WORK REQUEST>
Transcribe the records below from the first line to the line that includes "The PARSEME shared", inclusive, and omit the pictures.

(Saved data entries)
○ ○ ○

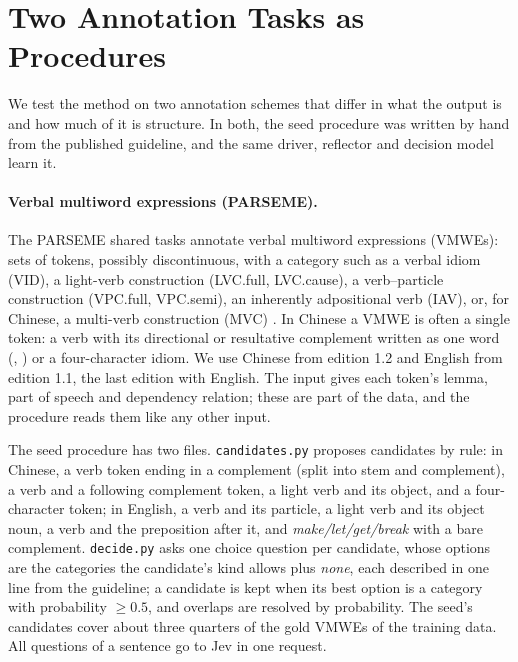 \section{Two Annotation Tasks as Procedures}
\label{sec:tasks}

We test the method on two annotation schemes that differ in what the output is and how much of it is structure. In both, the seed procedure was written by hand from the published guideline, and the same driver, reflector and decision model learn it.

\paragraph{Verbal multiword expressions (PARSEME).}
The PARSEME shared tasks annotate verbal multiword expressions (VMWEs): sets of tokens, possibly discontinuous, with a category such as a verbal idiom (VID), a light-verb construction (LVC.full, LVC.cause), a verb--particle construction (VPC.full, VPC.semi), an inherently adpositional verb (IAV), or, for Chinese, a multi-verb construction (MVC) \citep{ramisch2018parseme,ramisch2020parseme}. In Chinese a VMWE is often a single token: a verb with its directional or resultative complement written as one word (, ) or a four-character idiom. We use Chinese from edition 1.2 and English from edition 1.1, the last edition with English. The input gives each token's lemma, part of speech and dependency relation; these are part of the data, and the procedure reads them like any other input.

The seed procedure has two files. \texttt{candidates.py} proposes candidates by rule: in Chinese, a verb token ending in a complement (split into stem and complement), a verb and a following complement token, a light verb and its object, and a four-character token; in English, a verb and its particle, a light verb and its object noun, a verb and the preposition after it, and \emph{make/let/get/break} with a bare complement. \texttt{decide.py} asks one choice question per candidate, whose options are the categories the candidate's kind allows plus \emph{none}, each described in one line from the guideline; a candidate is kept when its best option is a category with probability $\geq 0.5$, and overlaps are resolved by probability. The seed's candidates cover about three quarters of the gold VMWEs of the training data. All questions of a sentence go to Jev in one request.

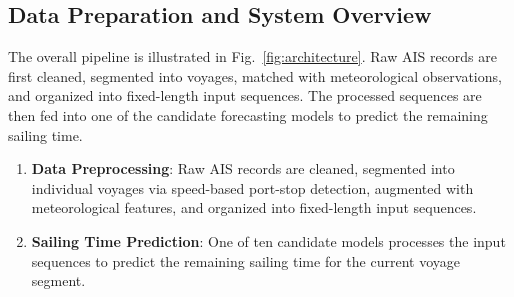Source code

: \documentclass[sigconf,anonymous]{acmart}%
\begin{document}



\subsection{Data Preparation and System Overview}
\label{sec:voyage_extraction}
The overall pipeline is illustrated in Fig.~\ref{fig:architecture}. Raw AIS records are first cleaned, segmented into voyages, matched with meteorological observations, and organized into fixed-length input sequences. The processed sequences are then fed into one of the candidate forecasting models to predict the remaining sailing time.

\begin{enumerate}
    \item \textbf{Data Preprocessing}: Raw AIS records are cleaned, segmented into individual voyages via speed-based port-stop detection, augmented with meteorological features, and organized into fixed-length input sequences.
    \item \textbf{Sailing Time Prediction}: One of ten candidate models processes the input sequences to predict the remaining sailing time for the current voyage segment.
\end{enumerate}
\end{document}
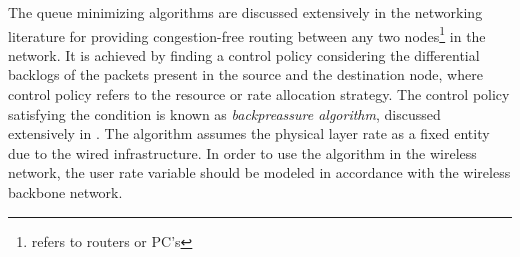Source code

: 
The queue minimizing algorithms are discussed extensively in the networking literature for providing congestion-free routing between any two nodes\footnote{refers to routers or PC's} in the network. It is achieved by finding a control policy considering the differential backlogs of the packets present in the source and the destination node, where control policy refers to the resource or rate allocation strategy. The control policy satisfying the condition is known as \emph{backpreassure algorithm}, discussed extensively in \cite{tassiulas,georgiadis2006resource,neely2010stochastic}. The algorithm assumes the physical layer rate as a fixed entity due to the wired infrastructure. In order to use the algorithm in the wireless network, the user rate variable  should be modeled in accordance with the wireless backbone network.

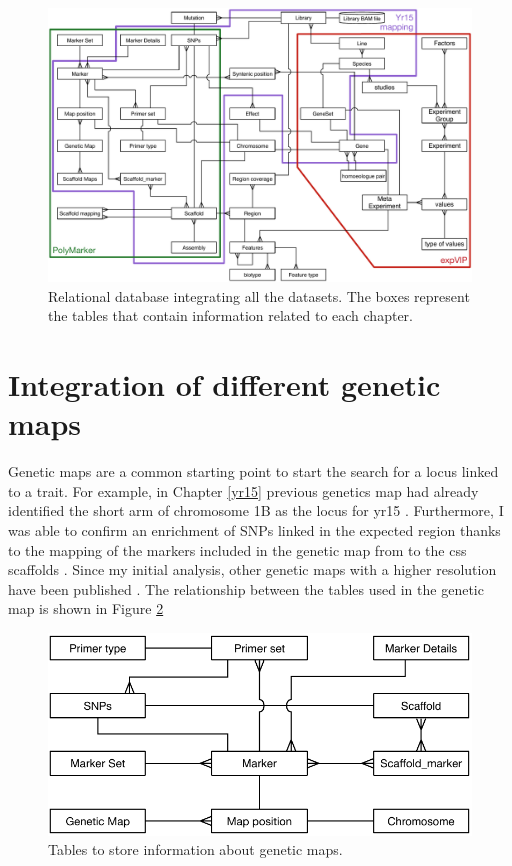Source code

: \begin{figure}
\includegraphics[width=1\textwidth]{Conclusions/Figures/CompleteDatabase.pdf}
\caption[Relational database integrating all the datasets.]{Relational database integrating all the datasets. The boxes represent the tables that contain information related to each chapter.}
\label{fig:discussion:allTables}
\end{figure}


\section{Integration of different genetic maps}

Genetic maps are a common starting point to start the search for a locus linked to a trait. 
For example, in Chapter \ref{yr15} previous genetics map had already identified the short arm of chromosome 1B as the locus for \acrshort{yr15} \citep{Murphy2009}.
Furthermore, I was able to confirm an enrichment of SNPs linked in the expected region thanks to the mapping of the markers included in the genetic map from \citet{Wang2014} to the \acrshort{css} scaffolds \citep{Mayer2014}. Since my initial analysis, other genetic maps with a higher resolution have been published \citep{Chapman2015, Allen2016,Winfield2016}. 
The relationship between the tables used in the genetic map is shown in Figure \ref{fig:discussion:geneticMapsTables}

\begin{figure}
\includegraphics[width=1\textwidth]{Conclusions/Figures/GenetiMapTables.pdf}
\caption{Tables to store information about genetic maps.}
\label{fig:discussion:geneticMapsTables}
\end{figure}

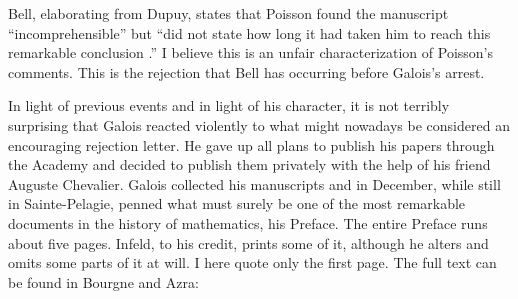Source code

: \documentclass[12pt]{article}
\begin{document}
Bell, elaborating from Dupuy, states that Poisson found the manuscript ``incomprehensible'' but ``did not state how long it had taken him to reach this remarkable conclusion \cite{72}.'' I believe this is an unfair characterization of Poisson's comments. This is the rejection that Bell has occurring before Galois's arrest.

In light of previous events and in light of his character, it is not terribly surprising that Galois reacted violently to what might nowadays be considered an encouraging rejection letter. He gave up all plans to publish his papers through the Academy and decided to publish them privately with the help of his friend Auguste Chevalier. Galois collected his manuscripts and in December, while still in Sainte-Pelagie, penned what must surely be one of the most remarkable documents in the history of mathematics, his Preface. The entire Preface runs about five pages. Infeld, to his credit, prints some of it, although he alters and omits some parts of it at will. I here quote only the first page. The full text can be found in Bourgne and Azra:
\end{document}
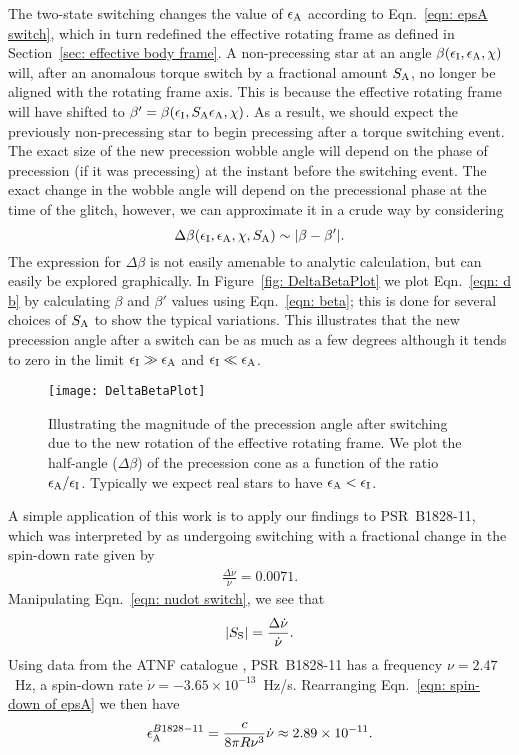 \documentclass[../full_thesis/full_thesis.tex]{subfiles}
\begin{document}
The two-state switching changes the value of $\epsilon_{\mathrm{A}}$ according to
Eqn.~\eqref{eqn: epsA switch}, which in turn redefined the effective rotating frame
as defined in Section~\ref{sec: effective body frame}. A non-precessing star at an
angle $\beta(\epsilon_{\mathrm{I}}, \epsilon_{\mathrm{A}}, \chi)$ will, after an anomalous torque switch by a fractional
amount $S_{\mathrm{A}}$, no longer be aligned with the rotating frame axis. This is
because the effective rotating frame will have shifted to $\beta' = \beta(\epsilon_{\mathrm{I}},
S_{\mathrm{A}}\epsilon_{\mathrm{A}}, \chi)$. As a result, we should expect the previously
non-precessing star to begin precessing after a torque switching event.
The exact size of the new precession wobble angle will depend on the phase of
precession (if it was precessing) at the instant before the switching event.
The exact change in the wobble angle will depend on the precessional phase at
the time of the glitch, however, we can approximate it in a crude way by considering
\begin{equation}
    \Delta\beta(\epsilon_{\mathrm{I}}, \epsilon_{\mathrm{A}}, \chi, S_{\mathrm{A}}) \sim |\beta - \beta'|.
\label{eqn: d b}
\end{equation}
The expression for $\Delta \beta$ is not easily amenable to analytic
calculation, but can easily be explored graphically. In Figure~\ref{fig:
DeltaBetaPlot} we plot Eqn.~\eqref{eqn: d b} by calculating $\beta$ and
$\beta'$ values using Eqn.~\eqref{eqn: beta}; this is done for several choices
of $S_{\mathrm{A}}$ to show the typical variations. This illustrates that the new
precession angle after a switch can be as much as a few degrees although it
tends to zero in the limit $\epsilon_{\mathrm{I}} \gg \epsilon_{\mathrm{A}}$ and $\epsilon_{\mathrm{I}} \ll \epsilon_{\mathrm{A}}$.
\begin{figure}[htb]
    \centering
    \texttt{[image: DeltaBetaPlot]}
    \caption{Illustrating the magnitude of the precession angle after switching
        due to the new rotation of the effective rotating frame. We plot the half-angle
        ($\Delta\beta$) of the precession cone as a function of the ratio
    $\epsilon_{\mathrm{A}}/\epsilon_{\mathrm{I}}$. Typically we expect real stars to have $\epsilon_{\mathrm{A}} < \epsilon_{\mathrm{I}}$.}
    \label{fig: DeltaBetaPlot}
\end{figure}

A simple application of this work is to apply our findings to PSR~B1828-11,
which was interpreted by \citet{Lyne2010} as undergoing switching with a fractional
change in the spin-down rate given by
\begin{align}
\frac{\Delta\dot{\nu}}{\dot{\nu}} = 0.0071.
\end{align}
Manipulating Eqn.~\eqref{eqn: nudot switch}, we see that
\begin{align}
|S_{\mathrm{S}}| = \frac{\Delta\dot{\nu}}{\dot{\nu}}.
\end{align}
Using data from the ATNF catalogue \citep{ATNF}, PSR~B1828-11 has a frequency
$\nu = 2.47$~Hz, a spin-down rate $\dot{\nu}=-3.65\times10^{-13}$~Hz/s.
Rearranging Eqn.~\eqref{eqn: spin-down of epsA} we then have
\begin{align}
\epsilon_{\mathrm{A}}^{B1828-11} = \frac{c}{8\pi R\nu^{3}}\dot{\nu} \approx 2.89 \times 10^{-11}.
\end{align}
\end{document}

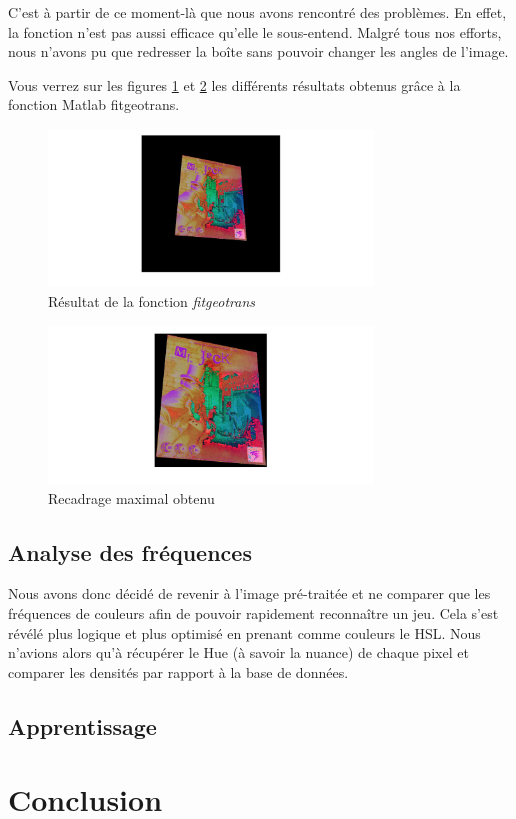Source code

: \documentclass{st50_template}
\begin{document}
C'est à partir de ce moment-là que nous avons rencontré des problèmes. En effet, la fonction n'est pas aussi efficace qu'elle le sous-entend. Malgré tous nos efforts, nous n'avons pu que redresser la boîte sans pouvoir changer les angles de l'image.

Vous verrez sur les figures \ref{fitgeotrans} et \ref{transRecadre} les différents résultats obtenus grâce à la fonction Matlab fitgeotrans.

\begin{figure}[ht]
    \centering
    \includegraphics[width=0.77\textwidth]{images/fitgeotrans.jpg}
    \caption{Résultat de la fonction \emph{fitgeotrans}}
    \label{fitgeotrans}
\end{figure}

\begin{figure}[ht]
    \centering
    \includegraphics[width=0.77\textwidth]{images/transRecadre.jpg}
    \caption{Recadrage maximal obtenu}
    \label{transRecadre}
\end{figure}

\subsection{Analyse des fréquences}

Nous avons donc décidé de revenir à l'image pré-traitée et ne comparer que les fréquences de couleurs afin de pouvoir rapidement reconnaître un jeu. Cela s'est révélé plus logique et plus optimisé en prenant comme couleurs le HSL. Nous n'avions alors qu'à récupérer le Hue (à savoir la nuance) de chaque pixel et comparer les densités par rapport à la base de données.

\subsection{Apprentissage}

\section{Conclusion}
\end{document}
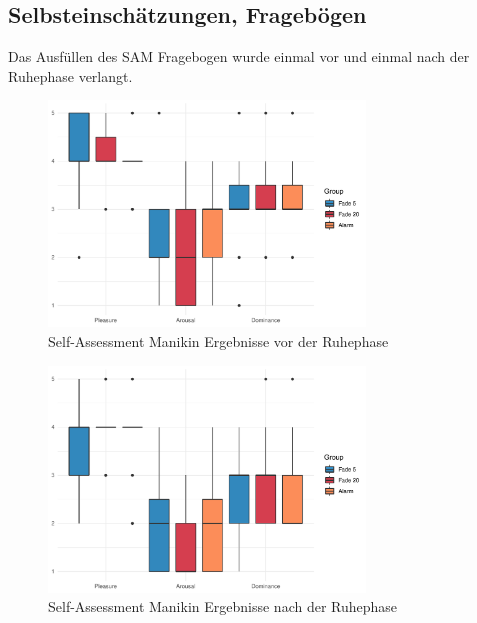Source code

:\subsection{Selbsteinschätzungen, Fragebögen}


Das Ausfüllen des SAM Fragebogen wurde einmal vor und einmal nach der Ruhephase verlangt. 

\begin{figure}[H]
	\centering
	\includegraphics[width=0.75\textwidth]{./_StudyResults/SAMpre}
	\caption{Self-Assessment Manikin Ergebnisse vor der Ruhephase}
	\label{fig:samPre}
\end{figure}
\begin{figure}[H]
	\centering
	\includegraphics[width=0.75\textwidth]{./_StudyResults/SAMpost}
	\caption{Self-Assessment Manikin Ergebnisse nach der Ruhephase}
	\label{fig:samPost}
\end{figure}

○ ○ ○

RESPONSE>
 \section{Two Annotation Tasks as Procedures}
\label{sec:tasks}

We test the method on two annotation schemes that differ in what the output is and how much of it is structure. In both, the seed procedure was written by hand from the published guideline, and the same driver, reflector and decision model learn it.

\paragraph{Verbal multiword expressions (PARSEME).}
The PARSEME shared tasks annotate verbal multiword expressions (VMWEs): sets of tokens, possibly discontinuous, with a category such as a verbal idiom (VID), a light-verb construction (LVC.full, LVC.cause), a verb--particle construction (VPC.full, VPC.semi), an inherently adpositional verb (IAV), or, for Chinese, a multi-verb construction (MVC) \citep{ramisch2018parseme,ramisch2020parseme}. In Chinese a VMWE is often a single token: a verb with its directional or resultative complement written as one word (, ) or a four-character idiom. We use Chinese from edition 1.2 and English from edition 1.1, the last edition with English. The input gives each token's lemma, part of speech and dependency relation; these are part of the data, and the procedure reads them like any other input.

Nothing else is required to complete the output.